Extracted data:
_ _ _
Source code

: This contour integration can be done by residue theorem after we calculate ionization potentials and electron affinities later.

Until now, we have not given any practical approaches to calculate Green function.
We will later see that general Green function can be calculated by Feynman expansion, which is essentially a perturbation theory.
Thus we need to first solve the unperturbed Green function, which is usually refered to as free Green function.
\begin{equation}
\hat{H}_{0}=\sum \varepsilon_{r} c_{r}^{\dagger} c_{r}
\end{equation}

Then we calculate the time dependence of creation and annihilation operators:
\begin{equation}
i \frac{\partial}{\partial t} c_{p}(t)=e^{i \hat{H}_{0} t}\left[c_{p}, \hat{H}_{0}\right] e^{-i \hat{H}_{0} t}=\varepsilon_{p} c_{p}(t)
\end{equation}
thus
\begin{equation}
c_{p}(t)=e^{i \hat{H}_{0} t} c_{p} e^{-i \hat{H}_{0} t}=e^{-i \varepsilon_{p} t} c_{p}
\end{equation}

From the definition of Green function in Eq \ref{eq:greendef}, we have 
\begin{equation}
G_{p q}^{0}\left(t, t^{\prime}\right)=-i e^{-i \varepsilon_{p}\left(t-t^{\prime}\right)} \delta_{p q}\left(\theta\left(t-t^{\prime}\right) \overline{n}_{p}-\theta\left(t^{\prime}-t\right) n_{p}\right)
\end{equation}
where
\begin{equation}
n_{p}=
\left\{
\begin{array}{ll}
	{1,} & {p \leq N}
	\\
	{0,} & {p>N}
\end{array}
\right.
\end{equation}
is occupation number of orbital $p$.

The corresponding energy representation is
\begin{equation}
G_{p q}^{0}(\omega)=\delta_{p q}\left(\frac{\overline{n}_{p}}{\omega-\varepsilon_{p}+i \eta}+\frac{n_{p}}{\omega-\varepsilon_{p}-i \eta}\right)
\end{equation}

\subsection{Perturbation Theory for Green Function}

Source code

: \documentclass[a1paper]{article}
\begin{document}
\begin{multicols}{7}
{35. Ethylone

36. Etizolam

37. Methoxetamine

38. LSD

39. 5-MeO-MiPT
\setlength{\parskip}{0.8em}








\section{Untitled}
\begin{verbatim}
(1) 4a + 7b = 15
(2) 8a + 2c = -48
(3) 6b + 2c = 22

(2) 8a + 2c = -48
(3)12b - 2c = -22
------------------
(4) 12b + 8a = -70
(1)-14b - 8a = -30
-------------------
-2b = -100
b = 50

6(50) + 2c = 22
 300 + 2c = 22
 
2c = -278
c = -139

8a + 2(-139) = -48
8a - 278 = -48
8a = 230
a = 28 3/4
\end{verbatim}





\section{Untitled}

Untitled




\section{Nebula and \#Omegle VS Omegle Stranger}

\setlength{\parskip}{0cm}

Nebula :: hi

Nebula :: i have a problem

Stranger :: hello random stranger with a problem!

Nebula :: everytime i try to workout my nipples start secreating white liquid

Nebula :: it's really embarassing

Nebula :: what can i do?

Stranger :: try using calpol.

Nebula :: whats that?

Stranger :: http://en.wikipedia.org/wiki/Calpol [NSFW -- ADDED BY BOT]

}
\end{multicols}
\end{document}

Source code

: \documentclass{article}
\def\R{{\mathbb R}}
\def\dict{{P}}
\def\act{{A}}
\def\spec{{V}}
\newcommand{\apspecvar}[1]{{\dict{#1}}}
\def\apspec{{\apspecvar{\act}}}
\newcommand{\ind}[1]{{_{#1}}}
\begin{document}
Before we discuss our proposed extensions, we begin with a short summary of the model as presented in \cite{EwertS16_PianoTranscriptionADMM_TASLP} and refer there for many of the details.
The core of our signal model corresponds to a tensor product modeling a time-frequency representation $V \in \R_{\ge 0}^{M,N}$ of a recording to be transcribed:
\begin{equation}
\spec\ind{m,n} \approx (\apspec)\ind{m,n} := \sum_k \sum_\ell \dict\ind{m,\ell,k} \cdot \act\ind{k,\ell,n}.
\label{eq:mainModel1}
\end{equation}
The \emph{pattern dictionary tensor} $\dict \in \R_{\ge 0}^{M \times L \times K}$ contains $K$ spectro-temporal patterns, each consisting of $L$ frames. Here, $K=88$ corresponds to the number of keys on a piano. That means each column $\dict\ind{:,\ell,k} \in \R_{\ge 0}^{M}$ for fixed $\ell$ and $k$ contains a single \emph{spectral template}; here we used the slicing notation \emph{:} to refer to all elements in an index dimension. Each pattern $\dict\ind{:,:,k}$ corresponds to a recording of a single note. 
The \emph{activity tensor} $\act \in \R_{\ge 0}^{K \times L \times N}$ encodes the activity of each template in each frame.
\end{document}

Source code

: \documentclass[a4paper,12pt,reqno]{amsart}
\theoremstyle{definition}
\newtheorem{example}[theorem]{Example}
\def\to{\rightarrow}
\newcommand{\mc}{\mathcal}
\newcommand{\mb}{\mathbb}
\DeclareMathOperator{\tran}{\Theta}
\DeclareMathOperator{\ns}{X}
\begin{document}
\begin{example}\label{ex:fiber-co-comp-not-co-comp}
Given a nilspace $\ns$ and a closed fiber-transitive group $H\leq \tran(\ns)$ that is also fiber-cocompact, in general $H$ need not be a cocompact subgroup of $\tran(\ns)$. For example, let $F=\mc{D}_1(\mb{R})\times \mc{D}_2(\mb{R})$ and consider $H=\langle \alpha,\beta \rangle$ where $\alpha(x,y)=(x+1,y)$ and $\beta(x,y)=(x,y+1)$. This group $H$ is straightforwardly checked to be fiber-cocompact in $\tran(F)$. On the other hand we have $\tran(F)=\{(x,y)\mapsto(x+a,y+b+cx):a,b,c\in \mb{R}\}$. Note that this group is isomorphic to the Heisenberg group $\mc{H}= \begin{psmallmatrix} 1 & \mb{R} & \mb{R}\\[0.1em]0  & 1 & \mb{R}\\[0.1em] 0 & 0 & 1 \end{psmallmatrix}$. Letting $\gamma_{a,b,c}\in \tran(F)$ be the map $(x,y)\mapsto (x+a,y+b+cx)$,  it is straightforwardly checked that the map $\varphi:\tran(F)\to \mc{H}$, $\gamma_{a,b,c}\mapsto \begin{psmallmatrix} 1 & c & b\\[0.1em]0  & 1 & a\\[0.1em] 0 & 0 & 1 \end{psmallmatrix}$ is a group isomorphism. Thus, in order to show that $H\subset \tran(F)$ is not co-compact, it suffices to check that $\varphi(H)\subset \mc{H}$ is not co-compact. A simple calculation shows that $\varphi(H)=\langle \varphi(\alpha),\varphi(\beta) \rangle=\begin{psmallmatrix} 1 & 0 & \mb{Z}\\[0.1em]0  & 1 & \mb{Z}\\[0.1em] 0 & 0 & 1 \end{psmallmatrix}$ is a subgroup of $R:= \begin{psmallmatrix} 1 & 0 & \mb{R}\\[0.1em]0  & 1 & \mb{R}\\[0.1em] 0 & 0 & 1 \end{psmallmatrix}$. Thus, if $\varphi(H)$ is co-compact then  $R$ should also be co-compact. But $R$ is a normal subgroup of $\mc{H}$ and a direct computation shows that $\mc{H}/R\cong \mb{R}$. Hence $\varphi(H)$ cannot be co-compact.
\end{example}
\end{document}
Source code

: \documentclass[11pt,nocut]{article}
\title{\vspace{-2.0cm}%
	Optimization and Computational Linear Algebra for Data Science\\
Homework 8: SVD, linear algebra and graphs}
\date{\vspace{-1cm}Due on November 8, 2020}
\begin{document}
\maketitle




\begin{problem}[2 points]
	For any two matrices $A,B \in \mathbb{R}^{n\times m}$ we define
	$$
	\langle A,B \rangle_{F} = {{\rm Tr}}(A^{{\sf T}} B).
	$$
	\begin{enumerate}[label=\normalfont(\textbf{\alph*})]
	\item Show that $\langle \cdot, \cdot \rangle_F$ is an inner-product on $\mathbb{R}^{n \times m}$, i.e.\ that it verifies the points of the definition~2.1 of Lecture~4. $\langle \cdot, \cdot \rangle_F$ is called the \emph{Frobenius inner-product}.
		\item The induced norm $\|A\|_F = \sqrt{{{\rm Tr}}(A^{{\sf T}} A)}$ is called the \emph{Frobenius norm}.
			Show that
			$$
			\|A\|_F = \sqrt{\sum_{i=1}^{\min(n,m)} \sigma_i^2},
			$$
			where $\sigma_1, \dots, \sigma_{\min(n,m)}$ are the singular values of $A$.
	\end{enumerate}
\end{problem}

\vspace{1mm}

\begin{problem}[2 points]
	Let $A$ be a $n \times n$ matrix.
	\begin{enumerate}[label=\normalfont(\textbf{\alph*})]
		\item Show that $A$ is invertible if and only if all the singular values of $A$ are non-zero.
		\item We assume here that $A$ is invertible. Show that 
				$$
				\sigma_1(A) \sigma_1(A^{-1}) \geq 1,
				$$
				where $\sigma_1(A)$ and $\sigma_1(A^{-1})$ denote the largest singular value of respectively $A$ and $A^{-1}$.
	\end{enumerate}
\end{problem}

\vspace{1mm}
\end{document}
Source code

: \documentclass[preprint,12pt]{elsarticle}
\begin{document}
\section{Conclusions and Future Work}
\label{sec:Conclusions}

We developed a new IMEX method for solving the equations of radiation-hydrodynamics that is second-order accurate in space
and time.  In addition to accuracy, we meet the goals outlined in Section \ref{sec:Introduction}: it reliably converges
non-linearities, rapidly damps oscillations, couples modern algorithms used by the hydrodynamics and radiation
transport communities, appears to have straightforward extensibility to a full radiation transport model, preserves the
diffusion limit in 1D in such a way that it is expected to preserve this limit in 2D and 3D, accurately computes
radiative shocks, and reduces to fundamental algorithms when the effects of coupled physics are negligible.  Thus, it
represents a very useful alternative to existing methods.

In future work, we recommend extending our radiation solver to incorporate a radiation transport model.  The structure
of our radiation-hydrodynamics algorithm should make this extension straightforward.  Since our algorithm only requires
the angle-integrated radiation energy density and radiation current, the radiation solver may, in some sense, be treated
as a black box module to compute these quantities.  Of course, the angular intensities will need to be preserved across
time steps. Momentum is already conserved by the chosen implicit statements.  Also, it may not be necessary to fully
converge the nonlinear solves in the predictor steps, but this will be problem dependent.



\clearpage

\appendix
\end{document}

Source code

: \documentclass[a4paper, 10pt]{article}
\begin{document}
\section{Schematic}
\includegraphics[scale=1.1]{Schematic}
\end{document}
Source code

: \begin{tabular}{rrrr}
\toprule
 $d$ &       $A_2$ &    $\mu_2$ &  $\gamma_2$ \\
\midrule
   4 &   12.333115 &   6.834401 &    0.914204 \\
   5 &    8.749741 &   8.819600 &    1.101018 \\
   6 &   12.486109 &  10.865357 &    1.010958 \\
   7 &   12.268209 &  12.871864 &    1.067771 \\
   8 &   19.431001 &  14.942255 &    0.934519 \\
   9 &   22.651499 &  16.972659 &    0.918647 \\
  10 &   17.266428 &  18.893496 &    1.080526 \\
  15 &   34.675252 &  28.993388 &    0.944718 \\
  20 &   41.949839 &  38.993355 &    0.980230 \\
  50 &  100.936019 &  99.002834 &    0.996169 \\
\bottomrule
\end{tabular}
_ _ _
What to do:
Would you please repeat exactly the lines above, starting at the line with "We will later" and stopping at the line with "Nebula :: i have a problem", both included?

Written response:
We will later see that general Green function can be calculated by Feynman expansion, which is essentially a perturbation theory.
Thus we need to first solve the unperturbed Green function, which is usually refered to as free Green function.
\begin{equation}
\hat{H}_{0}=\sum \varepsilon_{r} c_{r}^{\dagger} c_{r}
\end{equation}

Then we calculate the time dependence of creation and annihilation operators:
\begin{equation}
i \frac{\partial}{\partial t} c_{p}(t)=e^{i \hat{H}_{0} t}\left[c_{p}, \hat{H}_{0}\right] e^{-i \hat{H}_{0} t}=\varepsilon_{p} c_{p}(t)
\end{equation}
thus
\begin{equation}
c_{p}(t)=e^{i \hat{H}_{0} t} c_{p} e^{-i \hat{H}_{0} t}=e^{-i \varepsilon_{p} t} c_{p}
\end{equation}

From the definition of Green function in Eq \ref{eq:greendef}, we have 
\begin{equation}
G_{p q}^{0}\left(t, t^{\prime}\right)=-i e^{-i \varepsilon_{p}\left(t-t^{\prime}\right)} \delta_{p q}\left(\theta\left(t-t^{\prime}\right) \overline{n}_{p}-\theta\left(t^{\prime}-t\right) n_{p}\right)
\end{equation}
where
\begin{equation}
n_{p}=
\left\{
\begin{array}{ll}
	{1,} & {p \leq N}
	\\
	{0,} & {p>N}
\end{array}
\right.
\end{equation}
is occupation number of orbital $p$.

The corresponding energy representation is
\begin{equation}
G_{p q}^{0}(\omega)=\delta_{p q}\left(\frac{\overline{n}_{p}}{\omega-\varepsilon_{p}+i \eta}+\frac{n_{p}}{\omega-\varepsilon_{p}-i \eta}\right)
\end{equation}

\subsection{Perturbation Theory for Green Function}

Source code

: \documentclass[a1paper]{article}
\begin{document}
\begin{multicols}{7}
{35. Ethylone

36. Etizolam

37. Methoxetamine

38. LSD

39. 5-MeO-MiPT
\setlength{\parskip}{0.8em}








\section{Untitled}
\begin{verbatim}
(1) 4a + 7b = 15
(2) 8a + 2c = -48
(3) 6b + 2c = 22

(2) 8a + 2c = -48
(3)12b - 2c = -22
------------------
(4) 12b + 8a = -70
(1)-14b - 8a = -30
-------------------
-2b = -100
b = 50

6(50) + 2c = 22
 300 + 2c = 22
 
2c = -278
c = -139

8a + 2(-139) = -48
8a - 278 = -48
8a = 230
a = 28 3/4
\end{verbatim}





\section{Untitled}

Untitled




\section{Nebula and \#Omegle VS Omegle Stranger}

\setlength{\parskip}{0cm}

Nebula :: hi

Nebula :: i have a problem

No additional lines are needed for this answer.